Git is a great tool for managing code changes over time and allowing code to be integrated by teams of developers. But even the most helpful tools can become problematic when misused, and we need to understand these drawbacks in order to avoid them. The most common problems with Git are caused by rewriting history and undoing changes that have already been made.
Lets look at the parts of Git that we should avoid to keep our life as developers simple and easy.
Squash
The standard process for using Git is to clone a repository, make changes locally, then integrate them with the remote server. When a developer has committed multiple changes to a repository and pushes the code to the remote server there will be multiple commits showing in the version history. This is beneficial so that the changes can be tracked but sometimes is seen as confusing or hard to read.
Sometimes developers will use the git squash functionality to convert the multiple commits into a single commit so that a whole change is in one commit. However, this should be avoided for a few reasons.
Firstly, it removes intermediary states, which means that when something goes wrong we are not able to access the commits between the start and the end of the change.
Secondly, it rewrites the history of the changes and we lose track of when the commits were made. This results in less information being available to help identify when changes from different branches were made and when conflicts arose.
Thirdly, it increases the size of changes, which in turn increases risk. It is far easier to deal with frequent small changes as opposed to infrequent large changes.
Instead of using squash it is better to keep the commit history unmodified and present each commit as it was when made. This lets us keep the history of changes, review all of the commits made within a change, and manage the risk by making smaller changes.
Force Push
Force push is a way to overwrite changes on the remote server with our version of the code. But doing this can cause issues for other team members and cause us to lose code changes.

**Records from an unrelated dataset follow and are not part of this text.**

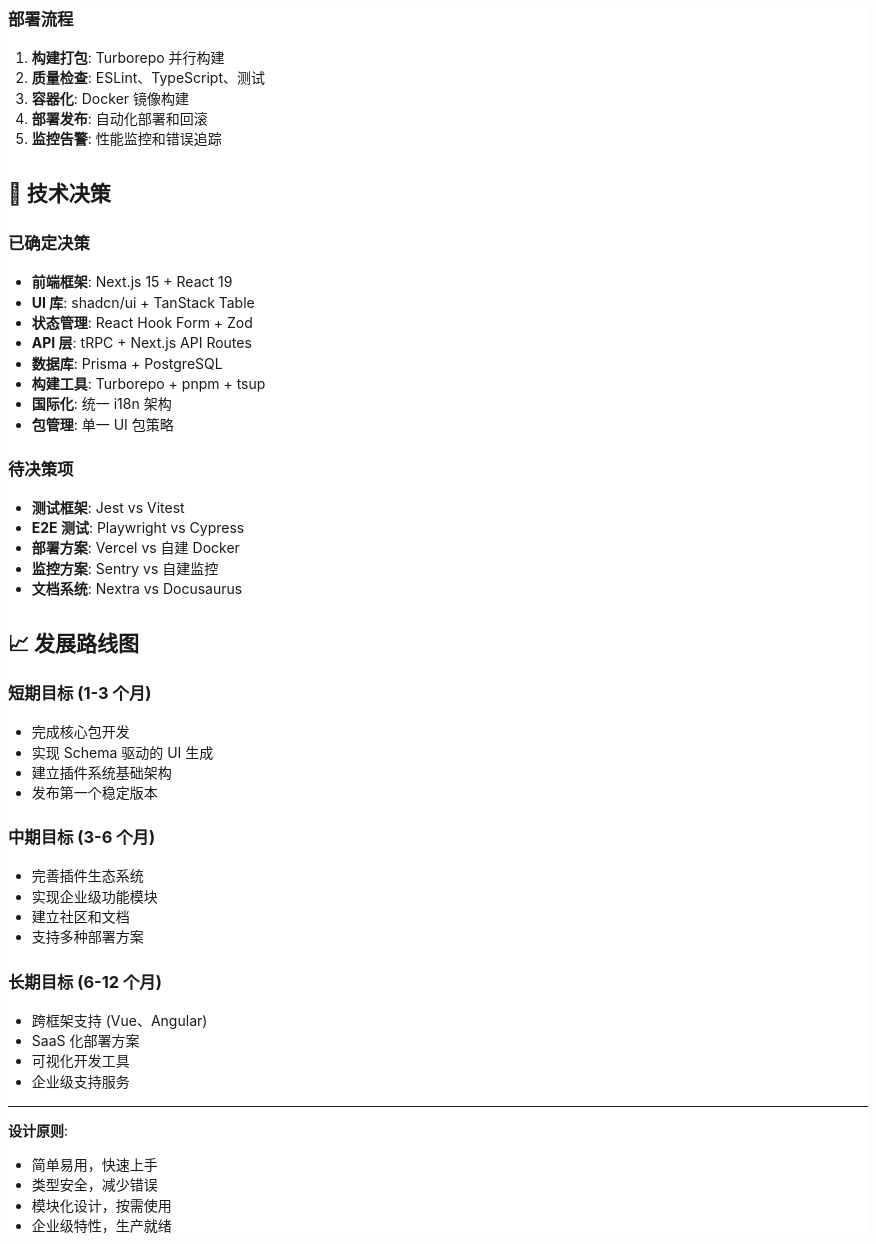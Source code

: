 ### 部署流程
1. **构建打包**: Turborepo 并行构建
2. **质量检查**: ESLint、TypeScript、测试
3. **容器化**: Docker 镜像构建
4. **部署发布**: 自动化部署和回滚
5. **监控告警**: 性能监控和错误追踪

## 🎯 技术决策

### 已确定决策
- **前端框架**: Next.js 15 + React 19
- **UI 库**: shadcn/ui + TanStack Table
- **状态管理**: React Hook Form + Zod
- **API 层**: tRPC + Next.js API Routes
- **数据库**: Prisma + PostgreSQL
- **构建工具**: Turborepo + pnpm + tsup
- **国际化**: 统一 i18n 架构
- **包管理**: 单一 UI 包策略

### 待决策项
- **测试框架**: Jest vs Vitest
- **E2E 测试**: Playwright vs Cypress
- **部署方案**: Vercel vs 自建 Docker
- **监控方案**: Sentry vs 自建监控
- **文档系统**: Nextra vs Docusaurus

## 📈 发展路线图

### 短期目标 (1-3 个月)
- 完成核心包开发
- 实现 Schema 驱动的 UI 生成
- 建立插件系统基础架构
- 发布第一个稳定版本

### 中期目标 (3-6 个月)
- 完善插件生态系统
- 实现企业级功能模块
- 建立社区和文档
- 支持多种部署方案

### 长期目标 (6-12 个月)
- 跨框架支持 (Vue、Angular)
- SaaS 化部署方案
- 可视化开发工具
- 企业级支持服务

---

**设计原则**: 
- 简单易用，快速上手
- 类型安全，减少错误
- 模块化设计，按需使用
- 企业级特性，生产就绪
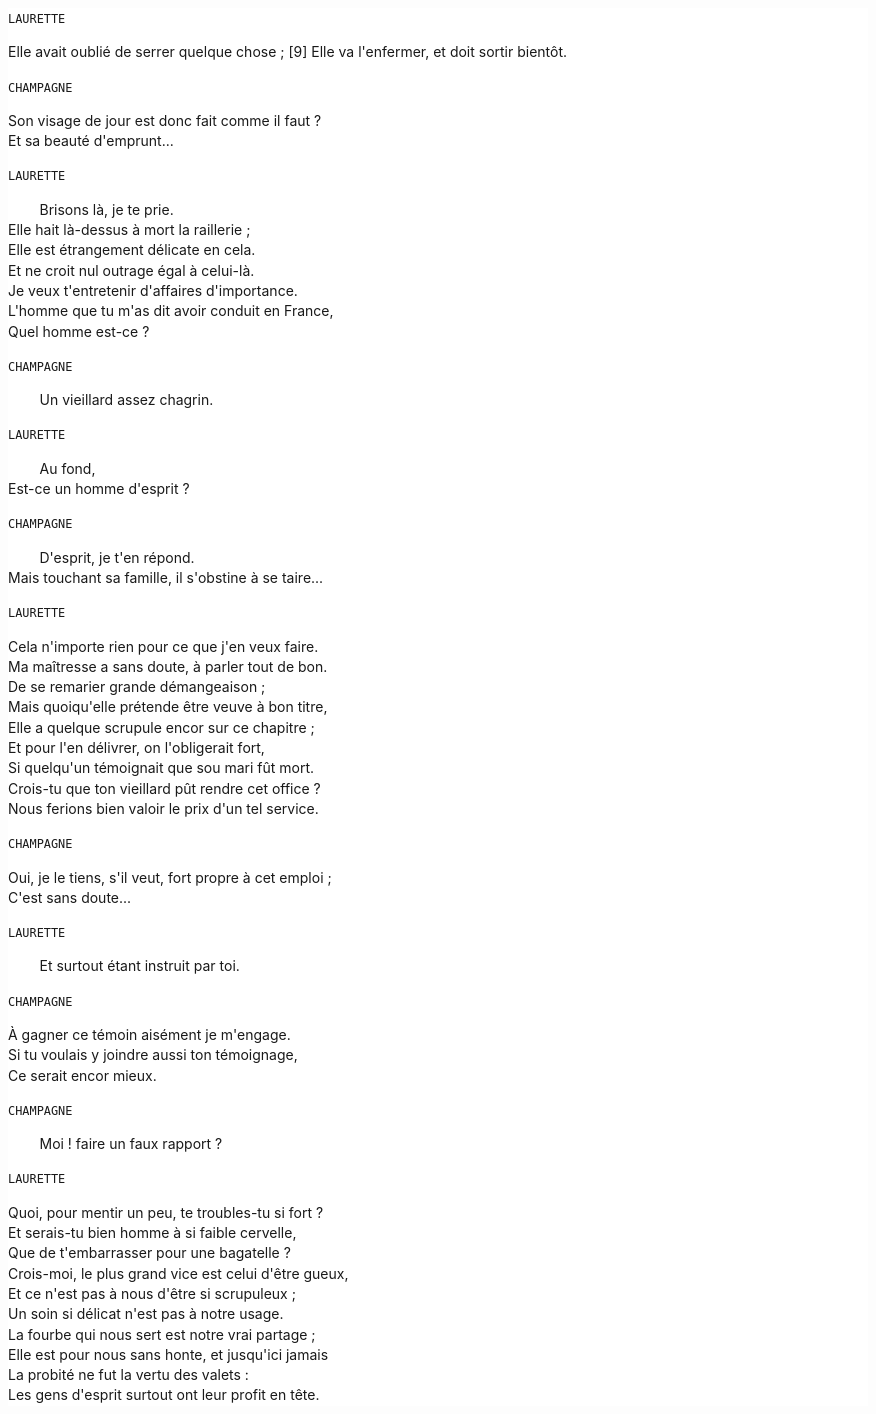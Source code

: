     LAURETTE
Elle avait oublié de serrer quelque chose ;   [9]
Elle va l'enfermer, et doit sortir bientôt.  

    CHAMPAGNE
Son visage de jour est donc fait comme il faut ?  
Et sa beauté d'emprunt...  

    LAURETTE
        Brisons là, je te prie.  
Elle hait là-dessus à mort la raillerie ;  
Elle est étrangement délicate en cela.  
Et ne croit nul outrage égal à celui-là.  
Je veux t'entretenir d'affaires d'importance.  
L'homme que tu m'as dit avoir conduit en France,  
Quel homme est-ce ?  

    CHAMPAGNE
        Un vieillard assez chagrin.  

    LAURETTE
        Au fond,  
Est-ce un homme d'esprit ?  

    CHAMPAGNE
        D'esprit, je t'en répond.  
Mais touchant sa famille, il s'obstine à se taire...  

    LAURETTE
Cela n'importe rien pour ce que j'en veux faire.  
Ma maîtresse a sans doute, à parler tout de bon.  
De se remarier grande démangeaison ;  
Mais quoiqu'elle prétende être veuve à bon titre,  
Elle a quelque scrupule encor sur ce chapitre ;  
Et pour l'en délivrer, on l'obligerait fort,  
Si quelqu'un témoignait que sou mari fût mort.  
Crois-tu que ton vieillard pût rendre cet office ?  
Nous ferions bien valoir le prix d'un tel service.  

    CHAMPAGNE
Oui, je le tiens, s'il veut, fort propre à cet emploi ;  
C'est sans doute...  

    LAURETTE
        Et surtout étant instruit par toi.  

    CHAMPAGNE
À gagner ce témoin aisément je m'engage.  
Si tu voulais y joindre aussi ton témoignage,  
Ce serait encor mieux.  

    CHAMPAGNE
        Moi ! faire un faux rapport ?  

    LAURETTE
Quoi, pour mentir un peu, te troubles-tu si fort ?  
Et serais-tu bien homme à si faible cervelle,  
Que de t'embarrasser pour une bagatelle ?  
Crois-moi, le plus grand vice est celui d'être gueux,  
Et ce n'est pas à nous d'être si scrupuleux ;  
Un soin si délicat n'est pas à notre usage.  
La fourbe qui nous sert est notre vrai partage ;  
Elle est pour nous sans honte, et jusqu'ici jamais  
La probité ne fut la vertu des valets :  
Les gens d'esprit surtout ont leur profit en tête.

When we force push our changes to the remote server, other developers working on the same code base may end up working off old code. If they pull the latest copy and you subsequently force push over the top of that, their clients will be out of sync. The problem is compounded if they respond by force pushing their own changes, causing the same issue for you.
Forcing the overwrite of remote code can also lose changes that were made since your last pull. This can lead to old bugs coming back, failed builds, and the loss of work.
Summary
Git is a great tool but when misused can cause a lot of issues. As part of using Git we should avoid rewriting history or undoing changes with functionality such as squash and force push. Doing so will help us keep our work simple and efficient.
Follow me here for more content or contact me on:
- Twitter: @BenTorvo
- Email: ben@torvo.com.au
- Website: torvo.com.au
Top comments (4)
Won't agree too much here. Squashes on Main branch is perhaps a no-no, but often times you open a Pull Request with a feature you need to start making changes to the code (tests, more adaptations etc.) I would much prefer to squash these commits and bunch them a feature when merging to main branch and not multiple commits that sometimes drifts from the main feature.
These advices are meaningful for very beginners. When you really don't know what you are doing, it is better to not use “destructive tools” at all. I've already seen some team rebasing and rewriting their master once a month 😱
However, when properly used, squash, interactive rebase, push force, etc… really are part of day to day developer's toolbox. Typically, to avoid stacking "Address PR", or "Fix Typo" commit at the top of your branch.
Firstly, it removes intermediary states, which means that when something goes wrong we are not able to access the commits between the start and the end of the change.
can you explain what you mean by:when something goes wrong
?Secondly, it rewrites the history of the changes and we lose track of when the commits were made. This results in less information being available to help identify when changes from different branches were made and when conflicts arose.
`If you use squash on a main branch I agree but otherwise your assumption is not correct.
When we force push our changes to the remote server, other developers working on the same code base may end up working off old code
This is extatly the situation I wrote before never use squash or push --force on a main branch or more general on a branch where more than one is working on... otherwise it's absolutely fine and very helpful.
I disagree with you on the topic of sqashes. For years we squash every feature branch, when merging into the master branch and never had a problem with it.
It leads to a much cleaner history. I do not need commits like 'fix typo' or 'revert previous change because it did not work'.
It also gives us the opportunity to consolidate the commit messages.
When you work in conjunction with a remote repository like github you also do not lose intermediate states because you can always check out the pull requests to see what has been done.
I also do not understand your argument regarding "It is far easier to deal with frequent small changes as opposed to infrequent large changes".
The overall size of a change does not change when you squash or not and if you want to review a pull request. You have to review it as a whole.
Maybe it helps to have overall smaller features.